The problem with Actix is that its core has been defined before the era of async/await Rust. This means that it doesn't natively support async actor methods - and if you need a server app doing any kind of I/O, you WILL have to use async Rust eventually. Eventually some support for async had been added, but now you need to educate yourself which of the 4 different responses that suport futures should be used in which situation. AFAIK none of these support using &mut self actor in async method (and we don't count actix_async_handler since it has list of limitations longer than the actual documentation). It's about as handy as using a knife with 4 different blades but no handle.

In practice, the most popular pattern I've seen was simply using a tokio channel combined with tokio::spawn, which essentially is a retarded cusin of actor: more verbose and missing all of its benefits like structured message handling, lifecycle management, state encapsulation, parent-children hierarchies etc.

Panics

While Rust errors are pretty safe - thanks to being a part of method declaration - they are not alone: panics are still there. And unlike errors, you'll never be 100% sure that you're avoided all of them. Technically you could use some way to notify about their existence i.e.. by using unsafe brackets or something, but in practice it's hard to be sure.
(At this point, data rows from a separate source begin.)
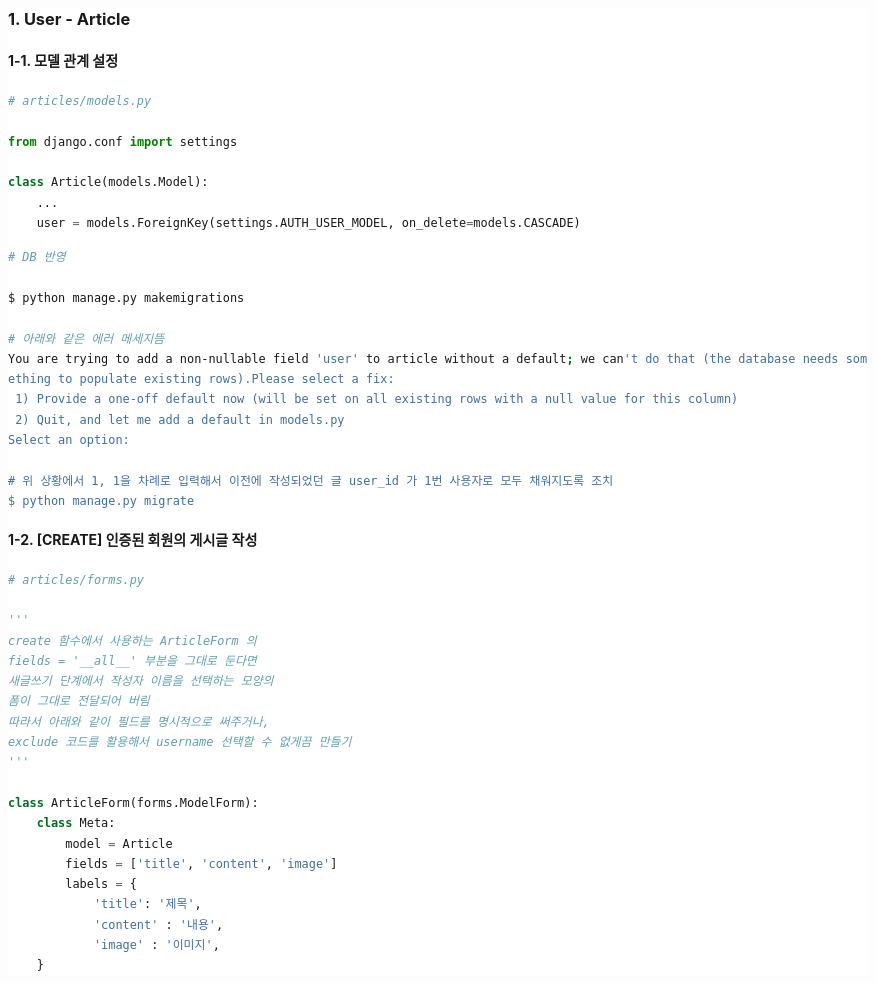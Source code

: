 

### 1. User - Article

#### 1-1. 모델 관계 설정

```python
# articles/models.py

from django.conf import settings

class Article(models.Model):
    ...
    user = models.ForeignKey(settings.AUTH_USER_MODEL, on_delete=models.CASCADE)
```

```bash
# DB 반영

$ python manage.py makemigrations

# 아래와 같은 에러 메세지뜸
You are trying to add a non-nullable field 'user' to article without a default; we can't do that (the database needs something to populate existing rows).Please select a fix:
 1) Provide a one-off default now (will be set on all existing rows with a null value for this column)
 2) Quit, and let me add a default in models.py
Select an option:

# 위 상황에서 1, 1을 차례로 입력해서 이전에 작성되었던 글 user_id 가 1번 사용자로 모두 채워지도록 조치
$ python manage.py migrate
```

#### 1-2. [CREATE] 인증된 회원의 게시글 작성

```python
# articles/forms.py

'''
create 함수에서 사용하는 ArticleForm 의
fields = '__all__' 부분을 그대로 둔다면
새글쓰기 단계에서 작성자 이름을 선택하는 모양의
폼이 그대로 전달되어 버림
따라서 아래와 같이 필드를 명시적으로 써주거나,
exclude 코드를 활용해서 username 선택할 수 없게끔 만들기
'''

class ArticleForm(forms.ModelForm):
    class Meta:
        model = Article
        fields = ['title', 'content', 'image']
        labels = {
            'title': '제목',
            'content' : '내용',
            'image' : '이미지',
    }
```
One of the issues are ever-present .unwrap calls. Technically they are meant to be used with caution, but if you're glossing over the code base, the only difference between hash_map.get().unwrap() (which can happen often) and path_buf.to_str().unwrap() (which most likely will never happen in your app) is your experience.

Other issues include:

Panics on index accesses.
Panics of double borrow/borrow_mut from RefCells - which are perfectly fine in many languages but in Rust will crash your entire app because borrow checker doesn't like second guesses.
Panics with stack overflows because the state machines generated by your async methods may be a "bit" bigger than expected: but at least no code has been heap-alloc'ed while solving this problem.

What's important to notice here: we're talking about panics that will crash your server, affecting not only the current request handle but everyone using your services. That's the major difference between Rust failures and exceptions used in managed languages. And sure you could say that these can be fixed with proper programmer discipline, but isn't the Rust promise of compiler taking care of dangerous coding mistakes the reason why we put and effort to learn it and deal with all of the borrow-checker bullshit along the way?

Death by a thousand cuts

Individually the issues above can often be easily solved with some of the experience, and casted off as a "skill issue". But together they build up into developer's mental fatigue: you're here to solve business problems, yet on every step you need to solve "plumbing issues", make decisions about memory model including possible feature changes and refactoring they'll require in the future. Each one of them is considered crucial by borrow checker to a point where it either cause compilation error or runtime panic.

There are places where fine-grained control over program memory and performance tuning is beneficial and can be one of the business goals: these are things from broad area of system engineering. However for your daily ERP app the complexity coming from trying to reflect real-life interactions with all their exceptionality and imprecisions is enough: you're not going to be praised because your asset management app takes 10% less CPU while the task backlog has doubled in the meantime.

So if you're a founder or developer thinking if you should use Rust for your next business project because some crypto start-up is developing their quasi-bank in it and it would look nice in your resume, please think twice and don't make regrettable decision for yourself and your colleagues.